Records shown below:

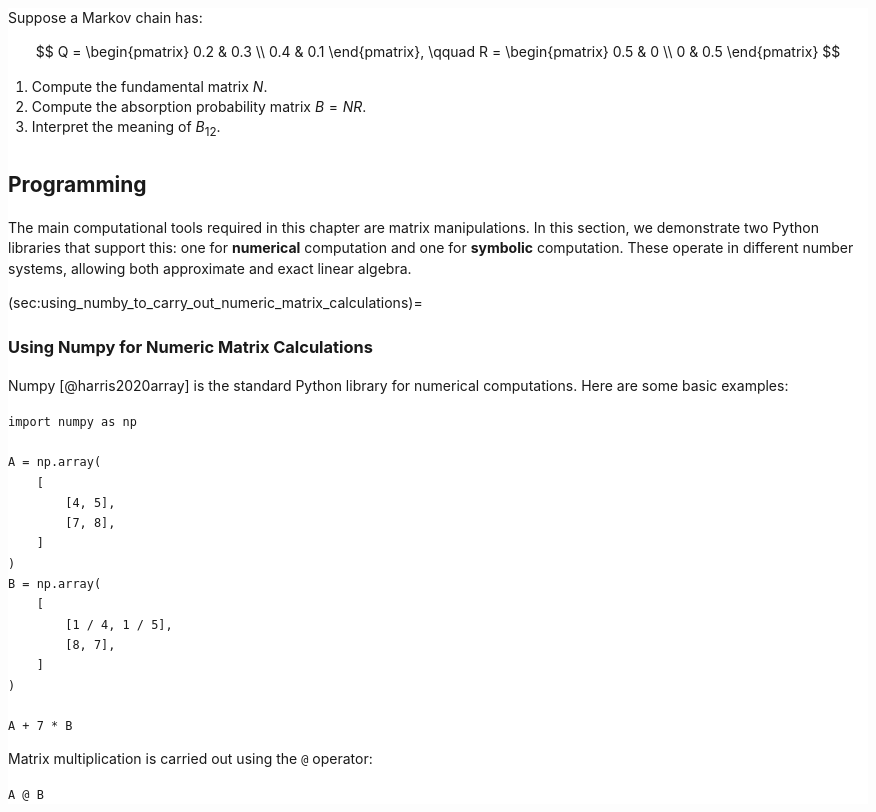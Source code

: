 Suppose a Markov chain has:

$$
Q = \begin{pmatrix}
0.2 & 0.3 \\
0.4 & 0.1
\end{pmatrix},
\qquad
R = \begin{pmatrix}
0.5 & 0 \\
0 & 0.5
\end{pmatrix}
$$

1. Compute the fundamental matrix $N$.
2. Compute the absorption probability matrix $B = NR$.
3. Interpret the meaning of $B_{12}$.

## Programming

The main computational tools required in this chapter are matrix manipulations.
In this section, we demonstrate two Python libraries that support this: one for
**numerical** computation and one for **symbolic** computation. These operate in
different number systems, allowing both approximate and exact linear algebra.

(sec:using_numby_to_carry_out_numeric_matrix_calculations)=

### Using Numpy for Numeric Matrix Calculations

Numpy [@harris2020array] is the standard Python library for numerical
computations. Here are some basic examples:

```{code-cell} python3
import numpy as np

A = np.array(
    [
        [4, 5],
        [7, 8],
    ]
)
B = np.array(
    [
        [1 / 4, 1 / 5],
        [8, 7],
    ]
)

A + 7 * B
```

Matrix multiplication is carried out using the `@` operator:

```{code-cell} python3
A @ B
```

End of Records shown.
Records shown below:

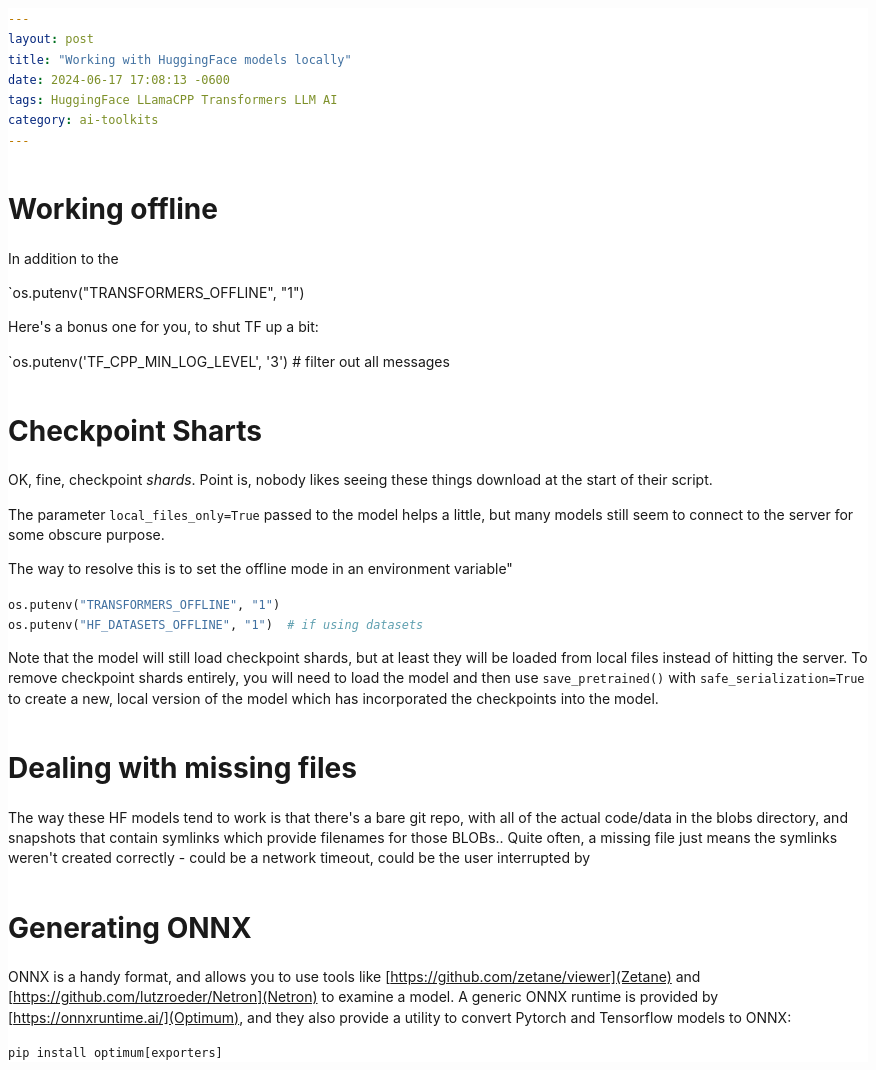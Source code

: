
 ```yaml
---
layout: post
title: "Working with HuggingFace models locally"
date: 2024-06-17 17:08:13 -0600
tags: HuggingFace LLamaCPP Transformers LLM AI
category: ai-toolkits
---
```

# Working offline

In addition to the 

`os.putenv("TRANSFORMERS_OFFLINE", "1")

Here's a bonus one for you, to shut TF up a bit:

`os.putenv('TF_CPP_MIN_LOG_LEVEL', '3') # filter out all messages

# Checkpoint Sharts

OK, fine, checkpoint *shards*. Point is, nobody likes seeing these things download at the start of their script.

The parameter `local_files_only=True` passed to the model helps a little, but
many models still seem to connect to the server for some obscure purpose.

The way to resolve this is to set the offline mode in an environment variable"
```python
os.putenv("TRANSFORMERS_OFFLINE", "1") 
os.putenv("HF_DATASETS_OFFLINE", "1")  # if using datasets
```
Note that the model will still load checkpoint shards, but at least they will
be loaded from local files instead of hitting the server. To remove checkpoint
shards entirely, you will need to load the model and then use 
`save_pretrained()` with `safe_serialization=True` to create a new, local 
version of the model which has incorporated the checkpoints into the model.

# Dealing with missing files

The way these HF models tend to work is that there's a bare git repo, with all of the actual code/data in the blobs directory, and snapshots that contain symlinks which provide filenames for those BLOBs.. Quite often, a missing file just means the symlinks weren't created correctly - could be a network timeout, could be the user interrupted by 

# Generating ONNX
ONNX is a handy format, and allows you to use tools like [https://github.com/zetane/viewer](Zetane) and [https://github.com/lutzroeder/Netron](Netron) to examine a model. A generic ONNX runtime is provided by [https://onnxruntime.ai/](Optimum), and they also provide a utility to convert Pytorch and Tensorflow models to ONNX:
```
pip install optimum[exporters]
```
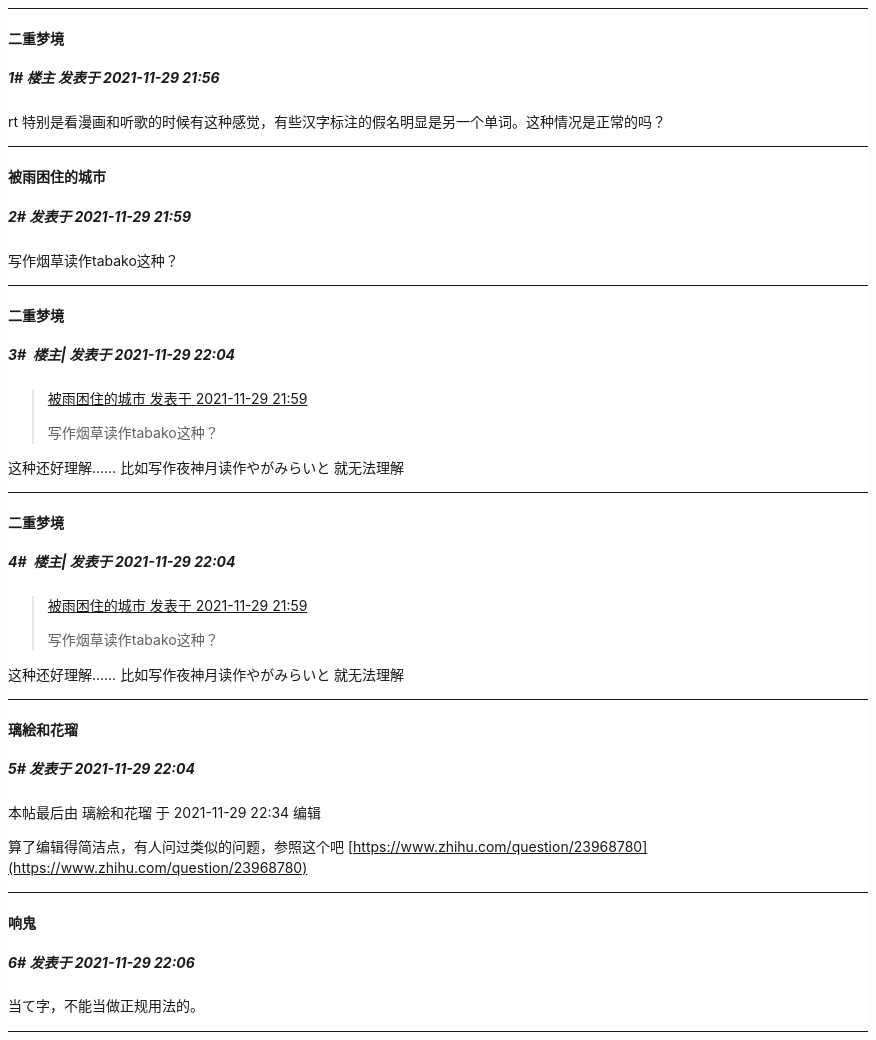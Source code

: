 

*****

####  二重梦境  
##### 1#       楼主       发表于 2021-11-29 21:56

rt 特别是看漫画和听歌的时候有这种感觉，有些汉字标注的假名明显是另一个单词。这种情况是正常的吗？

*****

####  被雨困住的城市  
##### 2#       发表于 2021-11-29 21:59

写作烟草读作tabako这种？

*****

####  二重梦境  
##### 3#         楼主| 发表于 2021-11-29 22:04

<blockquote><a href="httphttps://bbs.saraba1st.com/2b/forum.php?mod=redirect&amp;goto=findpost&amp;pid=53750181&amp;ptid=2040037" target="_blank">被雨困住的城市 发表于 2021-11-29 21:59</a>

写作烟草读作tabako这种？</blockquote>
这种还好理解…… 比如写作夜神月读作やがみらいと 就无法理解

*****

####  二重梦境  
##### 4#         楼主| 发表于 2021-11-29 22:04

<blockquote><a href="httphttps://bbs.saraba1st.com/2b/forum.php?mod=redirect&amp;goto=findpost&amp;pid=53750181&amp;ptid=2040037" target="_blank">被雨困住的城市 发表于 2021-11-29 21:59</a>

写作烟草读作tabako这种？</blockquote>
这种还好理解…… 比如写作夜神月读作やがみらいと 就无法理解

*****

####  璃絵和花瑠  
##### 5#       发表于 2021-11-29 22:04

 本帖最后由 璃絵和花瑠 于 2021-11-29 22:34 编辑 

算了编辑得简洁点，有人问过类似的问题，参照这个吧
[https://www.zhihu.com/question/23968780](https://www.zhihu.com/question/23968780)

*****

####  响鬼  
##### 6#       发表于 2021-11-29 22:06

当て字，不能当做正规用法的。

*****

End of Records shown.
Records shown below:

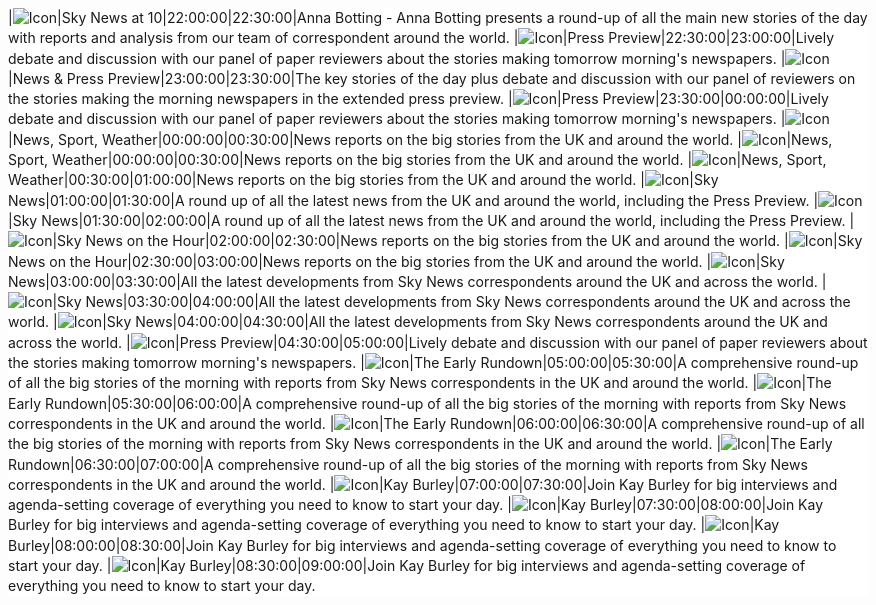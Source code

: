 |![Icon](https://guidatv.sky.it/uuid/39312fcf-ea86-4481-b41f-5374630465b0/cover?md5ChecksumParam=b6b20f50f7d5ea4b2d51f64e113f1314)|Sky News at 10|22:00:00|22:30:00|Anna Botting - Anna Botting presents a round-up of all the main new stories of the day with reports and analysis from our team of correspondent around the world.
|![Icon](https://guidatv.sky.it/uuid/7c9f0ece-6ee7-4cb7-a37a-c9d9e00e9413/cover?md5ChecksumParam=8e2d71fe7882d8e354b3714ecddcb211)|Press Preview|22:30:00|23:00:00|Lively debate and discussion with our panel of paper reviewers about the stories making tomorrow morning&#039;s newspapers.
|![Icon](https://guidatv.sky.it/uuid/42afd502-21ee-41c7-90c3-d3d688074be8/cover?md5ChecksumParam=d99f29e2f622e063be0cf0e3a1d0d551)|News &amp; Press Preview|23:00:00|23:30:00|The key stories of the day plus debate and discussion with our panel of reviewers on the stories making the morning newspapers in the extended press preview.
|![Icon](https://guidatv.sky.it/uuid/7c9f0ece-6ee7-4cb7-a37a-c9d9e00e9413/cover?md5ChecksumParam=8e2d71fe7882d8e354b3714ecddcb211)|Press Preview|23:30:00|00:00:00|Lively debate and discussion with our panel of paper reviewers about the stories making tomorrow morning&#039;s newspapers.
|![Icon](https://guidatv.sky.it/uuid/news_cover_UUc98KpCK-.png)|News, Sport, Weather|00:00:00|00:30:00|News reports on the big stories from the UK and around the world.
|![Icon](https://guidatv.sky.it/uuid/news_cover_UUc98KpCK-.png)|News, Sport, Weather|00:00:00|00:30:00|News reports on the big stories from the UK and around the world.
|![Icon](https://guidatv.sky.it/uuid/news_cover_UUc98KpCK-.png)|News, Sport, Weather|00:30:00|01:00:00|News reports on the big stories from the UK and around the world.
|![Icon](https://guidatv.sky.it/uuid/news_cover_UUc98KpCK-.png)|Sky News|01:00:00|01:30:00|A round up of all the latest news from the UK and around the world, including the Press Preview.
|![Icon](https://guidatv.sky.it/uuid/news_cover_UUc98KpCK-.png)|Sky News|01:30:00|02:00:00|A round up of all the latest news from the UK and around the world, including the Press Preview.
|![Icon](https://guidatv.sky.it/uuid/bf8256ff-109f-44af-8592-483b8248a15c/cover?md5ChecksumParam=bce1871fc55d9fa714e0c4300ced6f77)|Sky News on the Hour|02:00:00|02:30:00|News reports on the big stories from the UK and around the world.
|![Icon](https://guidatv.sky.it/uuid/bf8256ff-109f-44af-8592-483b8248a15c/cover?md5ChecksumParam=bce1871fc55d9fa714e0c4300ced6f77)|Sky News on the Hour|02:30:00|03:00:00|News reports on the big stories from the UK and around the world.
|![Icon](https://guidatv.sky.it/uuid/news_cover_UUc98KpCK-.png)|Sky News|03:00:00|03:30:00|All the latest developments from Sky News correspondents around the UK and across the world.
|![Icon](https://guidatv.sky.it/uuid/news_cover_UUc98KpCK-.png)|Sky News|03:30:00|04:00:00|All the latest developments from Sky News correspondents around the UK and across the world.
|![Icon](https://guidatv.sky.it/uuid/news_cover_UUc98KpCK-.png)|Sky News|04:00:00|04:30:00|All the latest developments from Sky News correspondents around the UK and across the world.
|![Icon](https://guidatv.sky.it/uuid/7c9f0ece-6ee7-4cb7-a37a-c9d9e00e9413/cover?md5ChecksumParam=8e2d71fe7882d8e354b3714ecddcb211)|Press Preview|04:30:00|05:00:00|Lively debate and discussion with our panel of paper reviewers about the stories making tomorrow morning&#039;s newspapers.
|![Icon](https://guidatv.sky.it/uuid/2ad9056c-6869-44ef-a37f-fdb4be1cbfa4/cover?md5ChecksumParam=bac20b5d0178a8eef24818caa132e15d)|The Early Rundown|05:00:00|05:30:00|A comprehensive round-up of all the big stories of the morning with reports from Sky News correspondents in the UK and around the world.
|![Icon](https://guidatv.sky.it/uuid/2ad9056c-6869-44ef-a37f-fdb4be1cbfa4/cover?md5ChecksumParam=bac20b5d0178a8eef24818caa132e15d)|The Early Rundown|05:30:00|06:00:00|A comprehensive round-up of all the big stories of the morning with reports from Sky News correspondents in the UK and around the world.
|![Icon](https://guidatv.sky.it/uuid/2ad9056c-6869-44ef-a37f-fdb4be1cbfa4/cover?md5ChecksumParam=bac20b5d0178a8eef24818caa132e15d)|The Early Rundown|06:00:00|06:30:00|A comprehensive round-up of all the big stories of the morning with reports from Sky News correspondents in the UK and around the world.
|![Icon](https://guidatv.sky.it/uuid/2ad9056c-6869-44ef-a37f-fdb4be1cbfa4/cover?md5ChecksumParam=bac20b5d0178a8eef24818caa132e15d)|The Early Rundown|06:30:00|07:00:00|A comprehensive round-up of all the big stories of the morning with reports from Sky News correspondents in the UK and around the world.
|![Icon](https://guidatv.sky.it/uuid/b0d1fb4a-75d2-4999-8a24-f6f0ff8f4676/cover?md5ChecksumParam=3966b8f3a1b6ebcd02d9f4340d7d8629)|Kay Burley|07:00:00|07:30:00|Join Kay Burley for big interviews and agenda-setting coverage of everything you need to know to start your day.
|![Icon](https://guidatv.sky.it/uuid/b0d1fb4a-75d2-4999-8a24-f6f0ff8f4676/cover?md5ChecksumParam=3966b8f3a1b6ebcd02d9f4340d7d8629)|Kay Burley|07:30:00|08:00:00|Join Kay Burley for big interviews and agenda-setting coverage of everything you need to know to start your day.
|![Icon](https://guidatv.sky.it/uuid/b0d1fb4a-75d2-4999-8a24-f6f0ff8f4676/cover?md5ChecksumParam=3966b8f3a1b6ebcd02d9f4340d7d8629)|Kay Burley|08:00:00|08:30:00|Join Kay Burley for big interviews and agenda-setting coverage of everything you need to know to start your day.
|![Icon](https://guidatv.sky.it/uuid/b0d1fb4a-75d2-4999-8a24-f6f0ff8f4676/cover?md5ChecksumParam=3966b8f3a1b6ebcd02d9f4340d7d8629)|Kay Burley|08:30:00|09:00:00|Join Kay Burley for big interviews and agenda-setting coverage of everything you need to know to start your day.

End of Records shown.

Exercise details
Pull every line containing "including" out of the records.

Answer space
|![Icon](https://guidatv.sky.it/uuid/news_cover_UUc98KpCK-.png)|Sky News|01:00:00|01:30:00|A round up of all the latest news from the UK and around the world, including the Press Preview.
|![Icon](https://guidatv.sky.it/uuid/news_cover_UUc98KpCK-.png)|Sky News|01:30:00|02:00:00|A round up of all the latest news from the UK and around the world, including the Press Preview.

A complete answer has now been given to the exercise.